Recombinant TsCdc42 was successfully produced in E. coli. a SDS-PAGE analysis of E. coli BL21 (transformed by pETTscdc42) total cell lysates induced with different concentrations of IPTG. Lanes 1–5 represented 0.5-mM IPTG induced for 4 h (1), 3 h (2), 2 h (3), 1 h (4), and pre-induction with IPTG (5), respectively. Lane 6 represented E. coli BL21 cell lysate, and lane 7 was standard Protein Marker (Fermentas). Lanes 8–11 represented total cell lysates from E. coli BL21 transformed with pETTscdc42 and induced with 1.0-mM IPTG 1 h (8), 2 h (9), 3 h (10) and 4 h (11), respectively. b Purification of recombinant TsCDC42 analyzed on SDS-PAGE. Lane 1, Protein Marker; Lane 2, cell lysates of E. coli BL21; Lane 3, cell lysates of pETTscdc42 transformed E. coli BL21 before addition of IPTG; Lane 4, cell lysates of pETTscdc42 transformed E. coli BL 21 induced with 0.5-mM IPTG 4 h; Lane 5, purified TsCDC42
Expression pattern of TsCDC42 in different developmental stages of T. spiralis
To determine the expression pattern during development, the protein level of Tscdc42 in different stages of T. spiralis was detected using antibodies against recombinant TsCDC42. Crude extracts of muscle larvae, male and female adult worms were analyzed on western blot. The results showed that anti-rTsCDC42 serum positively identified a ∼16-kDa band in the lysates from newborn larvae, muscle larvae and both male and female adult worms of T. spiralis (Fig. 2a). The pre-immune serum could not detect any specific band in this area in the extracts of muscle larvae (Fig. 2b) compared with newborn larvae and muscle larvae detected with anti-rTsCDC42 positive serum (Fig. 2c).

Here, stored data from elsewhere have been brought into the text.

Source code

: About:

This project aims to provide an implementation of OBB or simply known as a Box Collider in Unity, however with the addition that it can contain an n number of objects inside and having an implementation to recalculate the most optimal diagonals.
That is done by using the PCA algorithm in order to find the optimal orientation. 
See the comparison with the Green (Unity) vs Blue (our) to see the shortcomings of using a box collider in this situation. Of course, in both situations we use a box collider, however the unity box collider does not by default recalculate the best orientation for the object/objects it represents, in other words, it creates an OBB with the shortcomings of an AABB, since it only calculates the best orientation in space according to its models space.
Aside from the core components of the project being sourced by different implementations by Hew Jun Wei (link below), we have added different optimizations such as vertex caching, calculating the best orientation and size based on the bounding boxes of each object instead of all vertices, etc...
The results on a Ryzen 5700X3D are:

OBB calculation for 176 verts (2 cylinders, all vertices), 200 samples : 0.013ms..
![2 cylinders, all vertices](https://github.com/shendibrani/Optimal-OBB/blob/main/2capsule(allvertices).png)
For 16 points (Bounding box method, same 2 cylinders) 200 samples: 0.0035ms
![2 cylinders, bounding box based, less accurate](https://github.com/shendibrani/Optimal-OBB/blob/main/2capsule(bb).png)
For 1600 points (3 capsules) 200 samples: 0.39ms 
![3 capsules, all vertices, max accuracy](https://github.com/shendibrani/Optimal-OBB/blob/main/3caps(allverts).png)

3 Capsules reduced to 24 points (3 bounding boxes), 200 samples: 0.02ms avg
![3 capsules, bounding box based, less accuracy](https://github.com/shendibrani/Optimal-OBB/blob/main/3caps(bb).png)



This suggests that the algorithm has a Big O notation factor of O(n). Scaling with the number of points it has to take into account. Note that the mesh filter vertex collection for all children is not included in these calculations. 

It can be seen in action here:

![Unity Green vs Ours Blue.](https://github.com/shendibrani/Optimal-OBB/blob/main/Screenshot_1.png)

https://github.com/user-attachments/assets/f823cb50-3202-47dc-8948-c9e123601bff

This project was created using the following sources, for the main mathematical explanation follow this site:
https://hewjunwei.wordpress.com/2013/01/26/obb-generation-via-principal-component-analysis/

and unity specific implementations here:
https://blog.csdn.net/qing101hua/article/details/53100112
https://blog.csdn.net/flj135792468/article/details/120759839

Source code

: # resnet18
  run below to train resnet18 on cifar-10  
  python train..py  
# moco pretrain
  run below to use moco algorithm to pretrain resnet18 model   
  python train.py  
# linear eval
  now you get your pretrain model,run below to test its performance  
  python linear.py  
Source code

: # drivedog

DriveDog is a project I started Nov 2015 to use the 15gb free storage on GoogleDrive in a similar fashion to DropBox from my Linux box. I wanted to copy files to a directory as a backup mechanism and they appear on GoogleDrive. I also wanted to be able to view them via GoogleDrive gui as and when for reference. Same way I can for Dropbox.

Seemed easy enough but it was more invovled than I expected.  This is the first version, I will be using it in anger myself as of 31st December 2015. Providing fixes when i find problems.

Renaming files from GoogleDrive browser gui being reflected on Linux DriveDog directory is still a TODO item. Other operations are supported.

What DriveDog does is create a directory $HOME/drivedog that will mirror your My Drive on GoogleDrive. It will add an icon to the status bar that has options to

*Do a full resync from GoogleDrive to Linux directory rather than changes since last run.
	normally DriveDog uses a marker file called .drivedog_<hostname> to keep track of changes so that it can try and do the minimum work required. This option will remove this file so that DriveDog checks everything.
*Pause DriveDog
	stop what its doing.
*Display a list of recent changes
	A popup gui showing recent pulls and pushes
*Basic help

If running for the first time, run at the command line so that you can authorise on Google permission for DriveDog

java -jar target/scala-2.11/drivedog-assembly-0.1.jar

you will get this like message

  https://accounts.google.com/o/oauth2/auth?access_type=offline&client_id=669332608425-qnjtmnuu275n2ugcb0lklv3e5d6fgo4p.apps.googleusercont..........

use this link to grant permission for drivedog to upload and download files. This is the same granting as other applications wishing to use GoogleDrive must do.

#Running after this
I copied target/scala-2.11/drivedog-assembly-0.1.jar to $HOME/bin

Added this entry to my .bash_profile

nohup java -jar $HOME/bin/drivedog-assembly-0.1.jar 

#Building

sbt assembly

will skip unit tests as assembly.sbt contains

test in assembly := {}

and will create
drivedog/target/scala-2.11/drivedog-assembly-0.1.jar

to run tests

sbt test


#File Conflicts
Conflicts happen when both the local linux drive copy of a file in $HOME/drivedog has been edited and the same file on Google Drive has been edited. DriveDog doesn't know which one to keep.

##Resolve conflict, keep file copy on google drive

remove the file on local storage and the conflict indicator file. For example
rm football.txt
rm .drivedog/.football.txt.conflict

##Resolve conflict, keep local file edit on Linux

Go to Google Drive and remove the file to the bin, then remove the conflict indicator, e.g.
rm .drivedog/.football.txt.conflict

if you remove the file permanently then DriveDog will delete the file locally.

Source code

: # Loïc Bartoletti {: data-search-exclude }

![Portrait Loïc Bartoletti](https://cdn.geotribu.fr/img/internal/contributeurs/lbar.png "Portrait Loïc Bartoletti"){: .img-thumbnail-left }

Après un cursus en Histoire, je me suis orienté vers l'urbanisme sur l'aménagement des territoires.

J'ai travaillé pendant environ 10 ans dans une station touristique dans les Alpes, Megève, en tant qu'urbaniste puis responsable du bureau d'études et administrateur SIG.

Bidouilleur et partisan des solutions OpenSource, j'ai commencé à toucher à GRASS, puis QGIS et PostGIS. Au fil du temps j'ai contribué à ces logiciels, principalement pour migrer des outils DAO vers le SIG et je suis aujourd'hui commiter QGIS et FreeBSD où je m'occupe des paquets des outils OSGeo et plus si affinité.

The expression of TsCDC-42 in different stages of T. spiralis detected using the antibody against recombinant TsCDC42 protein. a Lanes ML, FM and M were crude extracts from muscle larvae, female and male adult worms, respectively. Upper lanes were probed with anti-tubulin as protein-loading control, and lower lanes represented the CDC42 protein level. b Crude extracts from muscle larvae (lane 1) and recombinant protein (lane 2) detected with pre-immune serum as the negative control. c Crude extracts from newborn larvae (lane 1) and muscle larvae (lane 2) detected with the anti-rTsCDC42 antibody by western blot. Arrow showed the CDC42 band
Immuno-localization of TsCDC42 in muscle larvae and adult stage of T. spiralis
Muscle larvae, male and female adult worms of T. spiralis were incubated with anti-rTsCDC42 antibodies, and TsCDC42 was found to be present in the adult worm and muscle larvae as well as the embryos released from female adult worms.
In male adult worm, red fluorescence was observed in the stichocytes of esophagus, intestine and rectum (Fig. 3Aii). Strong fluorescence signals were present in the embryos of T. spiralis released from mature female adult worm (Fig. 3Bii).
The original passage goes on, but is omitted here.